== Data shown

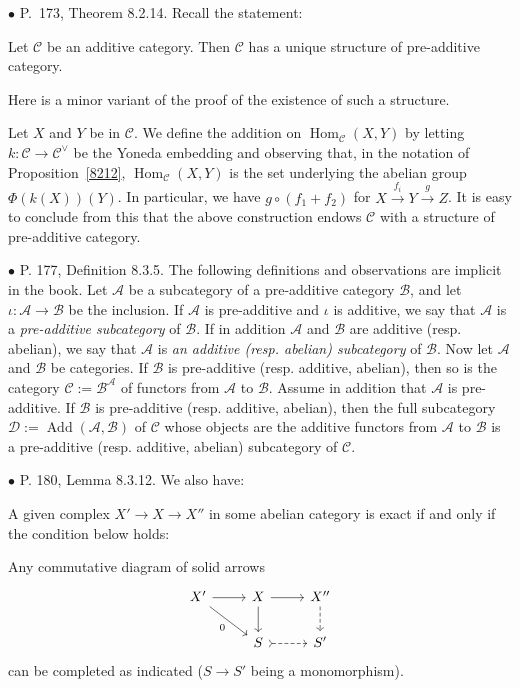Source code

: \documentclass[12pt]{article}
\theoremstyle{remark}%
\newcommand{\bu}{\bullet}
\newcommand{\n}{\noindent}
\newcommand{\cc}{\mathcal}
\newcommand{\C}{\mathcal C}
\newcommand{\xr}{\xrightarrow}
\newcommand{\pr}{Proposition}
\DeclareMathOperator{\Ad}{Add}
\DeclareMathOperator{\h}{Hom}
\begin{document}
\n$\bu$ P.~173, Theorem 8.2.14. Recall the statement: 

Let $\C$ be an additive category. Then $\C$ has a unique structure of pre-additive category. 

Here is a minor variant of the proof of the existence of such a structure. 

Let $X$ and $Y$ be in $\C$. We define the addition on $\h_\C(X,Y)$ by letting $k:\C\to\C^\vee$ be the Yoneda embedding and observing that, in the notation of \pr\ \ref{8212}, $\h_\C(X,Y)$ is the set underlying the abelian group $\Phi(k(X))(Y)$. In particular, we have $g\circ(f_1+f_2)$ for $X\xr{f_i}Y\xr gZ$. It is easy to conclude from this that the above construction endows $\C$ with a structure of pre-additive category. 


\n$\bu$ P. 177, Definition 8.3.5. The following definitions and observations are implicit in the book. Let $\cc A$ be a subcategory of a pre-additive category $\cc B$, and let $\iota:\cc A\to \cc B$ be the inclusion. If $\cc A$ is pre-additive and $\iota$ is additive, we say that $\cc A$ is a {\em pre-additive subcategory} of $\cc B$. If in addition $\cc A$ and $\cc B$ are additive (resp. abelian), we say that $\cc A$ is {\em an additive (resp. abelian) subcategory} of $\cc B$. Now let $\cc A$ and $\cc B$ be categories. If $\cc B$ is pre-additive (resp. additive, abelian), then so is the category $\cc C:=\cc B^\cc A$ of functors from $\cc A$ to $\cc B$. Assume in addition that $\cc A$ is pre-additive. If $\cc B$ is pre-additive (resp. additive, abelian), then the full subcategory $\cc D:=\Ad(\cc A,\cc B)$ of $\cc C$ whose objects are the additive functors from $\cc A$ to $\cc B$ is a pre-additive (resp. additive, abelian) subcategory of $\cc C$. 


\n$\bu$ P. 180, Lemma 8.3.12. We also have:

A given complex $X'\to X\to X''$ in some abelian category is exact if and only if the condition below holds:

Any commutative diagram of solid arrows
$$
\begin{tikzcd}
X'\ar{dr}[swap]{0}\ar{r}&X\ar{d}\ar{r}&X''\ar[dashed]{d}\\ 
{}&S\ar[tail,dashed]{r}&S'
\end{tikzcd}
$$ 
can be completed as indicated ($S\to S'$ being a monomorphism).

\end{document}
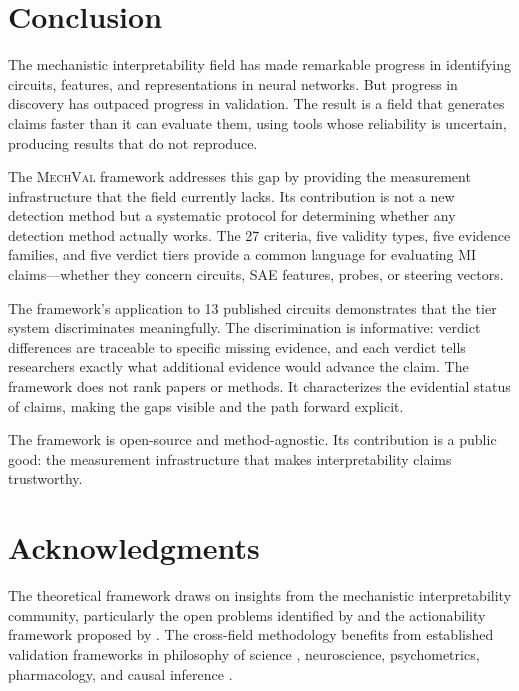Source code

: \documentclass[10pt]{article}
\newcommand{\mechval}{\textsc{MechVal}}
\begin{document}
\section{Conclusion}
\label{sec:conclusion}

The mechanistic interpretability field has made remarkable progress in identifying circuits, features, and representations in neural networks. But progress in discovery has outpaced progress in validation. The result is a field that generates claims faster than it can evaluate them, using tools whose reliability is uncertain, producing results that do not reproduce.

The \mechval{} framework addresses this gap by providing the measurement infrastructure that the field currently lacks. Its contribution is not a new detection method but a systematic protocol for determining whether any detection method actually works. The 27 criteria, five validity types, five evidence families, and five verdict tiers provide a common language for evaluating MI claims---whether they concern circuits, SAE features, probes, or steering vectors.

The framework's application to 13 published circuits demonstrates that the tier system discriminates meaningfully. The discrimination is informative: verdict differences are traceable to specific missing evidence, and each verdict tells researchers exactly what additional evidence would advance the claim. The framework does not rank papers or methods. It characterizes the evidential status of claims, making the gaps visible and the path forward explicit.

The framework is open-source and method-agnostic. Its contribution is a public good: the measurement infrastructure that makes interpretability claims trustworthy.

\section*{Acknowledgments}

The theoretical framework draws on insights from the mechanistic interpretability community, particularly the open problems identified by \citet{sharkey2026open} and the actionability framework proposed by \citet{orgad2026actionable}. The cross-field methodology benefits from established validation frameworks in philosophy of science \citep{mayo2018statistical}, neuroscience, psychometrics, pharmacology, and causal inference \citep{pearl2009causality, spirtes2000causation}.
\end{document}
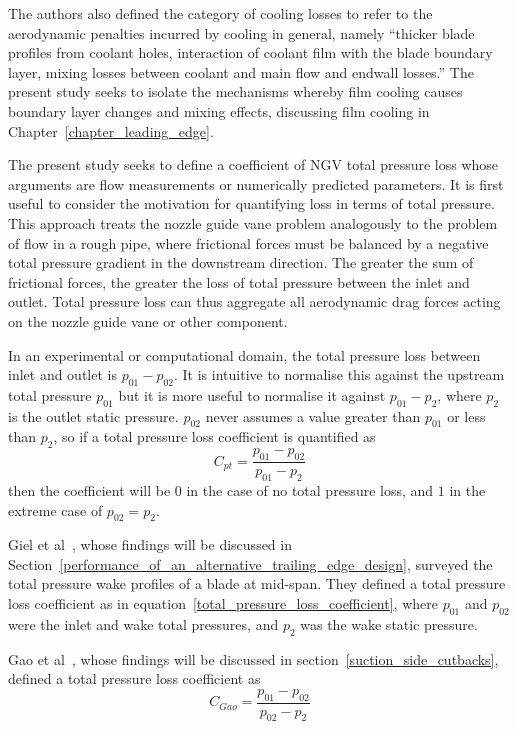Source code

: \documentclass[a4paper, 11pt, oneside]{report}
\begin{document}
The authors also defined the category of cooling losses to refer to the aerodynamic penalties incurred by cooling in general, namely ``thicker blade profiles from coolant holes, interaction of coolant film with the blade boundary layer, mixing losses between coolant and main flow and endwall losses.'' The present study seeks to isolate the mechanisms whereby film cooling causes boundary layer changes and mixing effects, discussing film cooling in Chapter~\ref{chapter_leading_edge}.

The present study seeks to define a coefficient of NGV total pressure loss whose arguments are flow measurements or numerically predicted parameters. It is first useful to consider the motivation for quantifying loss in terms of total pressure. This approach treats the nozzle guide vane problem analogously to the problem of flow in a rough pipe, where frictional forces must be balanced by a negative total pressure gradient in the downstream direction. The greater the sum of frictional forces, the greater the loss of total pressure between the inlet and outlet. Total pressure loss can thus aggregate all aerodynamic drag forces acting on the nozzle guide vane or other component.

In an experimental or computational domain, the total pressure loss between inlet and outlet is $p_{01} - p_{02}$. It is intuitive to normalise this against the upstream total pressure $p_{01}$ but it is more useful to normalise it against $p_{01} - p_2$, where $p_2$ is the outlet static pressure. $p_{02}$ never assumes a value greater than $p_{01}$ or less than $p_2$, so if a total pressure loss coefficient is quantified as
\begin{equation}\label{total_pressure_loss_coefficient}
C_{pt} = \frac{
p_{01} - p_{02}
}{
p_{01} - p_2
}
\end{equation}
then the coefficient will be $0$ in the case of no total pressure loss, and $1$ in the extreme case of $p_{02} = p_2$.

Giel et al~\cite{giel_te_thickness}, whose findings will be discussed in Section~\ref{performance_of_an_alternative_trailing_edge_design}, surveyed the total pressure wake profiles of a blade at mid-span. They defined a total pressure loss coefficient as in equation~\ref{total_pressure_loss_coefficient}, where $p_{01}$ and $p_{02}$ were the inlet and wake total pressures, and $p_2$ was the wake static pressure. 

Gao et al~\cite{gao_te}, whose findings will be discussed in section~\ref{suction_side_cutbacks}, defined a total pressure loss coefficient as
\begin{equation}
C_{Gao} = \frac{
p_{01} - p_{02}
}{
p_{02} - p_2
}
\end{equation}
\end{document}
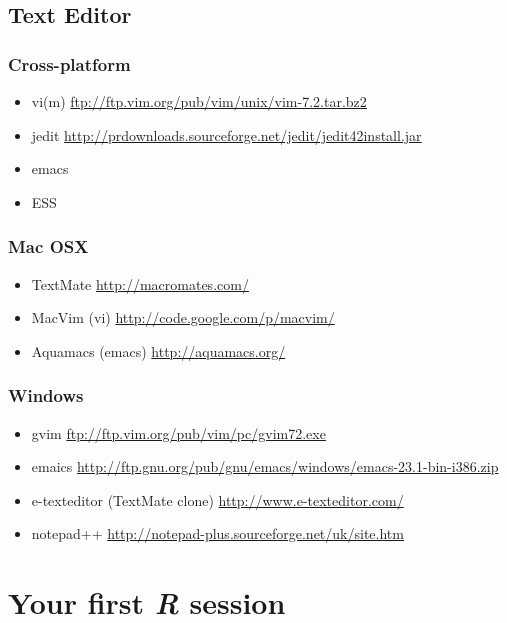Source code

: \documentclass[10pt,letterpaper]{article}
\begin{document}
\subsection{Text Editor}

\subsubsection{Cross-platform} %
\label{ssub:cross_platform}
\begin{itemize}
    \item vi(m) \url{ftp://ftp.vim.org/pub/vim/unix/vim-7.2.tar.bz2}
    \item jedit \url{http://prdownloads.sourceforge.net/jedit/jedit42install.jar}
    \item emacs
    \item ESS
\end{itemize}



\subsubsection{Mac OSX} %
\label{ssub:mac_osx2}
\begin{itemize}
    \item TextMate \url{http://macromates.com/}
    \item MacVim (vi) \url{http://code.google.com/p/macvim/}
    \item Aquamacs (emacs) \url{http://aquamacs.org/}
\end{itemize}

\subsubsection{Windows} %
\label{ssub:windows2}
\begin{itemize}
    \item gvim \url{ftp://ftp.vim.org/pub/vim/pc/gvim72.exe}
    \item emaics \url{http://ftp.gnu.org/pub/gnu/emacs/windows/emacs-23.1-bin-i386.zip}
    \item e-texteditor (TextMate clone) \url{http://www.e-texteditor.com/}
    \item notepad++ \url{http://notepad-plus.sourceforge.net/uk/site.htm}
\end{itemize}

\section{Your first \emph{R} session}
\end{document}
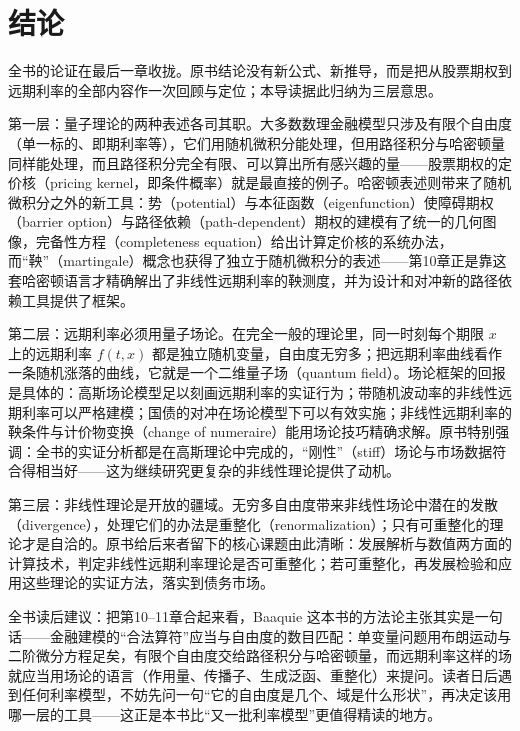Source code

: \chapter{结论}

全书的论证在最后一章收拢。原书结论没有新公式、新推导，而是把从股票期权到远期利率的全部内容作一次回顾与定位；本导读据此归纳为三层意思。

第一层：量子理论的两种表述各司其职。大多数数理金融模型只涉及有限个自由度（单一标的、即期利率等），它们用随机微积分能处理，但用路径积分与哈密顿量同样能处理，而且路径积分完全有限、可以算出所有感兴趣的量——股票期权的定价核（pricing kernel，即条件概率）就是最直接的例子。哈密顿表述则带来了随机微积分之外的新工具：势（potential）与本征函数（eigenfunction）使障碍期权（barrier option）与路径依赖（path-dependent）期权的建模有了统一的几何图像，完备性方程（completeness equation）给出计算定价核的系统办法，而“鞅”（martingale）概念也获得了独立于随机微积分的表述——第10章正是靠这套哈密顿语言才精确解出了非线性远期利率的鞅测度，并为设计和对冲新的路径依赖工具提供了框架。

第二层：远期利率必须用量子场论。在完全一般的理论里，同一时刻每个期限 $x$ 上的远期利率 $f(t,x)$ 都是独立随机变量，自由度无穷多；把远期利率曲线看作一条随机涨落的曲线，它就是一个二维量子场（quantum field）。场论框架的回报是具体的：高斯场论模型足以刻画远期利率的实证行为；带随机波动率的非线性远期利率可以严格建模；国债的对冲在场论模型下可以有效实施；非线性远期利率的鞅条件与计价物变换（change of numeraire）能用场论技巧精确求解。原书特别强调：全书的实证分析都是在高斯理论中完成的，“刚性”（stiff）场论与市场数据符合得相当好——这为继续研究更复杂的非线性理论提供了动机。

第三层：非线性理论是开放的疆域。无穷多自由度带来非线性场论中潜在的发散（divergence），处理它们的办法是重整化（renormalization）；只有可重整化的理论才是自洽的。原书给后来者留下的核心课题由此清晰：发展解析与数值两方面的计算技术，判定非线性远期利率理论是否可重整化；若可重整化，再发展检验和应用这些理论的实证方法，落实到债务市场。

全书读后建议：把第10--11章合起来看，Baaquie 这本书的方法论主张其实是一句话——金融建模的“合法算符”应当与自由度的数目匹配：单变量问题用布朗运动与二阶微分方程足矣，有限个自由度交给路径积分与哈密顿量，而远期利率这样的场就应当用场论的语言（作用量、传播子、生成泛函、重整化）来提问。读者日后遇到任何利率模型，不妨先问一句“它的自由度是几个、域是什么形状”，再决定该用哪一层的工具——这正是本书比“又一批利率模型”更值得精读的地方。

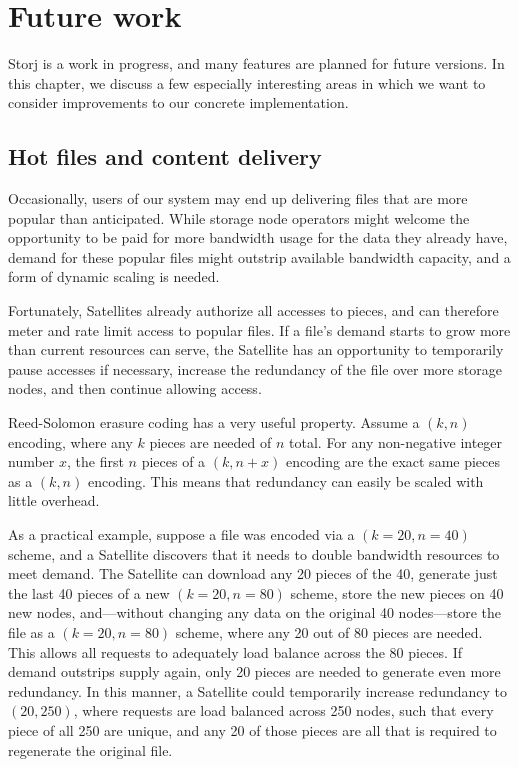 \documentclass[8pt,fleqn,openany]{book}
\begin{document}
\chapter{Future work}\label{chap:future-work}

Storj is a work in progress, and many features are planned for future
versions. In this chapter, we discuss a few especially interesting areas in
which we want to consider improvements to our concrete implementation.

\section{Hot files and content delivery}\label{sec:future-hot-files}

Occasionally, users of our system may end up delivering files that are more
popular than anticipated. While storage node operators might welcome the
opportunity to be paid for more bandwidth usage for the data they already have,
demand for these popular files might outstrip available bandwidth capacity,
and a form of dynamic scaling is needed.

Fortunately, Satellites already authorize all accesses to pieces, and
can therefore meter and rate limit access to popular
files. If a file's demand starts to grow more than current resources can serve,
the Satellite has an opportunity to temporarily pause accesses if necessary,
increase the redundancy of the file over more storage nodes, and then continue
allowing access.

Reed-Solomon erasure coding has a very useful property. Assume a $(k, n)$
encoding, where any $k$ pieces are needed of $n$ total. For any non-negative
integer number $x$, the first $n$ pieces of a $(k, n+x)$ encoding are the exact
same pieces as a $(k, n)$ encoding. This means that redundancy can easily be
scaled with little overhead.

As a practical example, suppose a file was encoded via a $(k=20, n=40)$ scheme,
and a Satellite discovers that it needs to double bandwidth resources to meet demand.
The Satellite can download any 20 pieces of the 40, generate just the last 40
pieces of a new $(k=20, n=80)$ scheme, store the new pieces on 40 new nodes,
and---without changing any data on the original 40 nodes---store the file
as a $(k=20, n=80)$ scheme, where any 20 out of 80 pieces are needed.
This allows all requests to adequately load balance across the 80 pieces.
If demand outstrips supply again, only 20 pieces are needed to generate even
more redundancy. In this manner, a Satellite could temporarily increase
redundancy to $(20, 250)$, where requests are load balanced across 250 nodes,
such that every piece of all 250 are unique, and any 20 of those pieces are
all that is required to regenerate the original file.
\end{document}
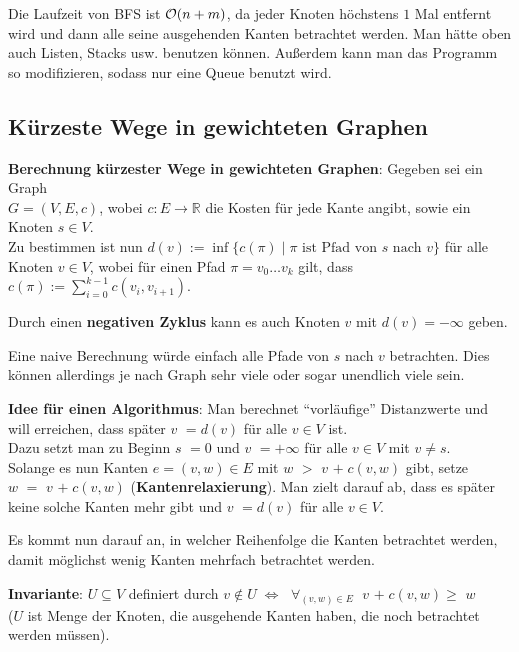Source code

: Die Laufzeit von BFS ist $\mathcal{O}(n + m)$, da jeder Knoten höchstens $1$ Mal
entfernt wird und dann alle seine ausgehenden Kanten betrachtet werden.
Man hätte oben auch Listen, Stacks usw. benutzen können.
Außerdem kann man das Programm so modifizieren, sodass nur eine
Queue benutzt wird.

\pagebreak

\subsection{%
    Kürzeste Wege in gewichteten Graphen%
}

\textbf{Berechnung kürzester Wege in gewichteten Graphen}:
Gegeben sei ein Graph \\
$G = (V, E, c)$, wobei $c: E \rightarrow \mathbb{R}$
die Kosten für jede Kante angibt, sowie ein Knoten $s \in V$. \\
Zu bestimmen ist nun
$d(v) := \inf\{c(\pi) \;|\; \pi \text{ ist Pfad von } s \text{ nach } v\}$
für alle Knoten $v \in V$, wobei für einen Pfad
$\pi = v_0 \dotsc v_k$ gilt, dass
$c(\pi) := \sum_{i=0}^{k-1} c(v_i, v_{i+1})$.

Durch einen \textbf{negativen Zyklus} kann es auch Knoten $v$ mit
$d(v) = -\infty$ geben.

Eine naive Berechnung würde einfach alle Pfade von $s$ nach $v$ betrachten.
Dies können allerdings je nach Graph sehr viele oder sogar unendlich viele
sein.

\linie

\textbf{Idee für einen Algorithmus}:
Man berechnet "`vorläufige"' Distanzwerte  und will erreichen,
dass später \code{dist[}$v$\code{]} $= d(v)$ für alle $v \in V$ ist. \\
Dazu setzt man zu Beginn \code{dist[}$s$\code{]} $= 0$ und
\code{dist[}$v$\code{]} $= +\infty$ für alle $v \in V$ mit $v \not= s$. \\
Solange es nun Kanten $e = (v, w) \in E$ mit
\code{dist[}$w$\code{]} $>$ \code{dist[}$v$\code{]} $+\; c(v,w)$ gibt, setze \\
\code{dist[}$w$\code{]} $=$ \code{dist[}$v$\code{]} $+\; c(v,w)$
(\textbf{Kantenrelaxierung}).
Man zielt darauf ab, dass es später keine solche Kanten mehr gibt
und \code{dist[}$v$\code{]} $= d(v)$ für alle $v \in V$.

Es kommt nun darauf an, in welcher Reihenfolge die Kanten betrachtet werden,
damit möglichst wenig Kanten mehrfach betrachtet werden.

\textbf{Invariante}:
$U \subseteq V$ definiert durch $v \notin U \;\Leftrightarrow\;$
$\forall_{(v,w) \in E}\;$
\code{dist[}$v$\code{]} $+\; c(v,w) \ge$ \code{dist[}$w$\code{]} \\
($U$ ist Menge der Knoten, die ausgehende Kanten haben, die noch
betrachtet werden müssen).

====

■ Try it:
Please transcribe exactly the lines above from the line that has "pieces of a new" up to and including the line that has "If demand outstrips"; no other line belongs in the answer.

■ Response to this task:
pieces of a new $(k=20, n=80)$ scheme, store the new pieces on 40 new nodes,
and---without changing any data on the original 40 nodes---store the file
as a $(k=20, n=80)$ scheme, where any 20 out of 80 pieces are needed.
This allows all requests to adequately load balance across the 80 pieces.
If demand outstrips supply again, only 20 pieces are needed to generate even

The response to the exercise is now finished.